Was uns verbindet, was uns trennt. 30 Jahre Deutsche Einheit (Ausschreibung)

1. September 2020
Verbleibende Zeit bis zum Abgabetermin: 16 days

Was uns verbindet, was uns trennt.
30 Jahre Deutsche Einheit


Mit der Anknüpfung an das Jubiläumsjahr „30 Jahre Deutsche Einheit“ lädt die Deutsche Gesellschaft e. V. Student*innen zur Teilnahme am diesjährigen Essaywettbewerb ein, der mittlerweile zum 11. Mal ausgeschrieben wird.

Das Jubiläumsjahr 2020 ist zum einen Anlass, sich aus historischer Sicht – und damit einhergehend aus wirtschaftlicher, juristischer, politischer, internationaler, gesellschaftlicher Perspektive – der Ereignisse anzunehmen, die der Deutschen Einheit vor 30 Jahren vorausgingen. Dazu gehören die ersten freien (und letzten) Volkskammerwahlen, die Gründung der Treuhand, die Wirtschafts-, Währungs- und Sozialunion und der Zwei-plus-Vier-Vertrag. Zum anderen ist die Fragestellung „Was uns verbindet, was uns trennt. 30 Jahre Deutsche Einheit“ nach wie vor relevant.
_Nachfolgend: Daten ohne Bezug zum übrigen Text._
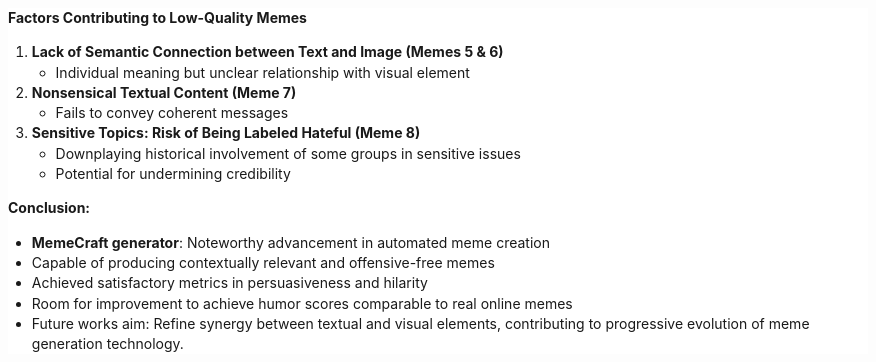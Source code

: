 **Factors Contributing to Low-Quality Memes**
1. **Lack of Semantic Connection between Text and Image (Memes 5 & 6)**
   - Individual meaning but unclear relationship with visual element
2. **Nonsensical Textual Content (Meme 7)**
   - Fails to convey coherent messages
3. **Sensitive Topics: Risk of Being Labeled Hateful (Meme 8)**
   - Downplaying historical involvement of some groups in sensitive issues
   - Potential for undermining credibility

**Conclusion:**
- **MemeCraft generator**: Noteworthy advancement in automated meme creation
- Capable of producing contextually relevant and offensive-free memes
- Achieved satisfactory metrics in persuasiveness and hilarity
- Room for improvement to achieve humor scores comparable to real online memes
- Future works aim: Refine synergy between textual and visual elements, contributing to progressive evolution of meme generation technology.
Jubiläen wie dieses geben nicht nur zum Erinnern Anlass, sondern auch zur Auseinandersetzung und zum Austausch darüber, wie es gegenwärtig um den Einigungsprozess bestellt ist und ob die deutsche Gesellschaft mittlerweile „vereint“ oder noch immer „gespalten“ ist.

Wie fällt die Bilanz 30 Jahre nach der deutschen Wiedervereinigung für die gesamtdeutsche Wirtschaft, Politik, Gesellschaft und Kultur aus? Welche Bedeutung hat sie 30 Jahre später europa- und weltweit? Ist der Einheitsprozess in Deutschland gelungen oder verläuft der Riss noch immer zwischen Ost und West? Wie steht die nach 1990 geborene Bevölkerung zur Deutschen Einheit?

Mit diesen Fragestellungen möchte die Deutsche Gesellschaft e. V. Studierende dazu bewegen, sich mit dem Jubiläumsjahr 30 Jahre Deutsche Einheit und den damit einhergehenden Debatten sowie Bilanzierungen zu beschäftigen. Anliegen der Deutschen Gesellschaft e. V. ist es, die jüngere Generation, konkret Studierende aller Fachrichtungen, bundesweit einbinden, um die Auseinandersetzung nicht nur Expert*innen, Akteur*innen oder Zeitzeug*innen zu überlassen.

Eine sechsköpfige Jury (Prof. Dr. Peter Brandt, Prof. Dr. Eckhard Jesse, Hildigund Neubert, Prof. Dr. Beate Neuss, Prof. Dr. Jens Reich, Dr. Roswitha Schieb) wird aus den anonymisierten Beiträgen die drei Preisträger*innen sowie die besten Essays für die Printpublikation auswählen.

Preisgeld:
1. Preis 2.000 Euro
2. Preis 1.000 Euro
3. Preis 500 Euro

Die Preisträger*innen werden im Herbst zur Preisverleihung nach Berlin eingeladen.